___ SUPPLIED INFORMATION ___

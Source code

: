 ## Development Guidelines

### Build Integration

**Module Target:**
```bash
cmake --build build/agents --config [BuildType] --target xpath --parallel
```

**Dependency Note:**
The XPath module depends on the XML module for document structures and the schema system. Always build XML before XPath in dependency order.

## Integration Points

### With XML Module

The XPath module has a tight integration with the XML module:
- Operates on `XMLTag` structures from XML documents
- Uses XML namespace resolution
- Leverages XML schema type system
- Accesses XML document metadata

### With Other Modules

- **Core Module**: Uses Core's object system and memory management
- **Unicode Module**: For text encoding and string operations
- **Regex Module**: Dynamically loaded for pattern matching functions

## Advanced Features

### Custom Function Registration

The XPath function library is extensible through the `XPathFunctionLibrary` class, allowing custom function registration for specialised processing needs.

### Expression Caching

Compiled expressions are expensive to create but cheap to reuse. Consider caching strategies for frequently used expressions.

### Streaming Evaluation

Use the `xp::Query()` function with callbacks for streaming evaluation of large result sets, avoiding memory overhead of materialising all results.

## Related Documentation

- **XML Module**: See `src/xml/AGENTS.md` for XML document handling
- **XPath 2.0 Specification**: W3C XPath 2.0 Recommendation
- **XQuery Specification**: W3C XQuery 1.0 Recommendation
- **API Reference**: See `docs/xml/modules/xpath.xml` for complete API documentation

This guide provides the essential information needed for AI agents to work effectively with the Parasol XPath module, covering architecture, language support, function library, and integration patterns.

___

* TASK DETAILS: Find out how many lines in the listing contain the string "schema". Give the number alone.

* EXERCISE SOLUTION: 2